Hopelessly stuttering through the season, we may well be sleepwalking ourselves into a relegation fight if yesterday’s defeat to Lewes is anything to go by.

During times of crisis eventually someone calls for a return to the fundamentals or to get ‘back to basics’. The current crisis in the financial markets illustrates this perfectly. Financial institutions spend years unchecked finding increasingly complex ways of making money. When the inter-relationship between these tools becomes so complex it finally loses sight of the fact that trades should be tied closely to buying and selling real things the world gets the jitters and the markets collapse.

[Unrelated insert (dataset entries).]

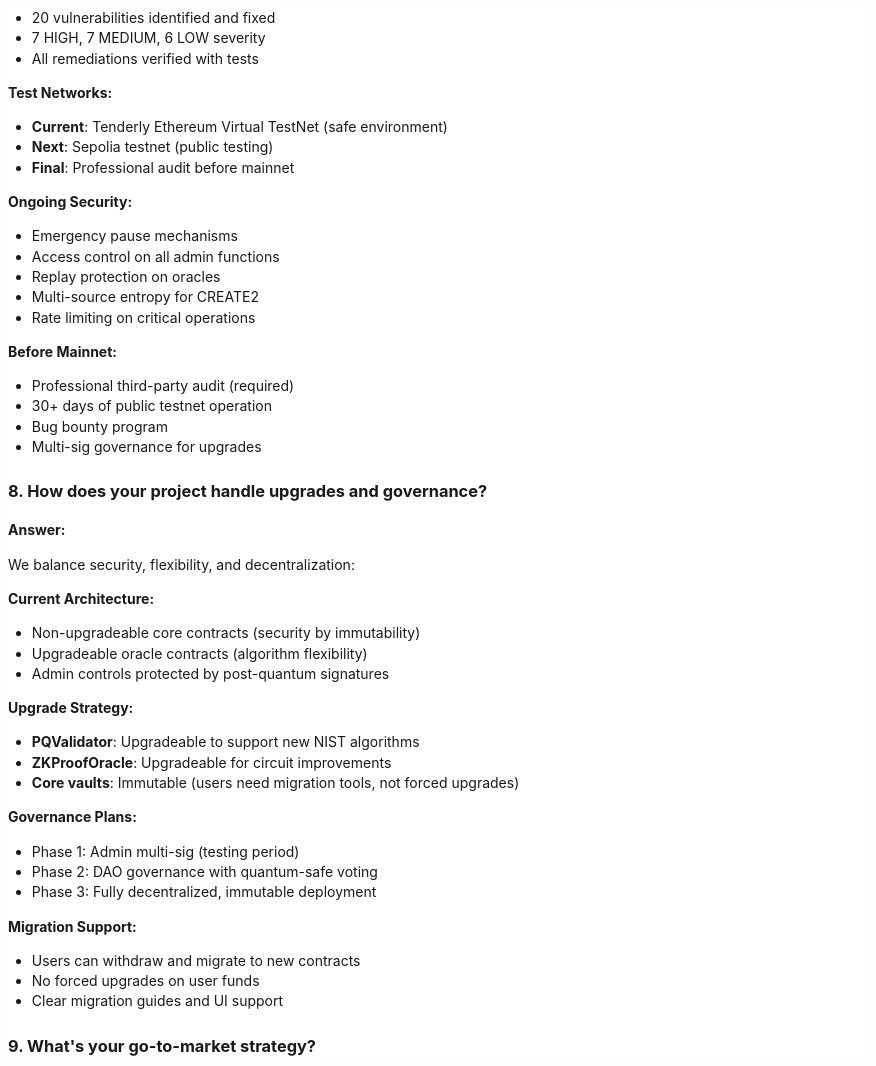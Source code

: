 - 20 vulnerabilities identified and fixed
- 7 HIGH, 7 MEDIUM, 6 LOW severity
- All remediations verified with tests

**Test Networks:**

- **Current**: Tenderly Ethereum Virtual TestNet (safe environment)
- **Next**: Sepolia testnet (public testing)
- **Final**: Professional audit before mainnet

**Ongoing Security:**

- Emergency pause mechanisms
- Access control on all admin functions
- Replay protection on oracles
- Multi-source entropy for CREATE2
- Rate limiting on critical operations

**Before Mainnet:**

- Professional third-party audit (required)
- 30+ days of public testnet operation
- Bug bounty program
- Multi-sig governance for upgrades

### 8. How does your project handle upgrades and governance?

**Answer:**

We balance security, flexibility, and decentralization:

**Current Architecture:**

- Non-upgradeable core contracts (security by immutability)
- Upgradeable oracle contracts (algorithm flexibility)
- Admin controls protected by post-quantum signatures

**Upgrade Strategy:**

- **PQValidator**: Upgradeable to support new NIST algorithms
- **ZKProofOracle**: Upgradeable for circuit improvements
- **Core vaults**: Immutable (users need migration tools, not forced upgrades)

**Governance Plans:**

- Phase 1: Admin multi-sig (testing period)
- Phase 2: DAO governance with quantum-safe voting
- Phase 3: Fully decentralized, immutable deployment

**Migration Support:**

- Users can withdraw and migrate to new contracts
- No forced upgrades on user funds
- Clear migration guides and UI support

### 9. What's your go-to-market strategy?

These layers of complexity blur our focus and we lose sight of our purpose for being. We indulgently feed our souls (or our pockets) but forget to feed our bodies. Getting back to basics is a call to return to what keeps us alive.

In getting back to basics Oxford fans may well need to divest themselves of the cultural baggage they afford themselves; the magnificence, the deservedness, the loyalty. This expectancy of reward weighs heavily around the club. But it means nothing. If loyalty is commitment to a cause, and that commitment carries a higher tariff in times of adversity and failure, then Oxford fans are the most loyal in the country. But so, then, are Bucks Fizz fanatics and they, like us, are quite possibly the dumbest mother fuckers in the country.

If Darren Patterson is to go then I fear that Oxford fans are not going to like what is required to replace him. We can no longer talk about ‘winning in the right way’, or succeeding because of our history, fans or size. Our requirements are more prosaic, more functional – and the kind of football needed is the kind delivered by the likes of Ian Atkins.

Atkins may not be available or willing, but he is the kind of manager who understands the needs of the lower leagues. Functional, efficient football based on things you can control; work rate and brawn. One of Atkins’ favourite phrases was about ‘winning the right to play’. I think we need to re-win the right to win.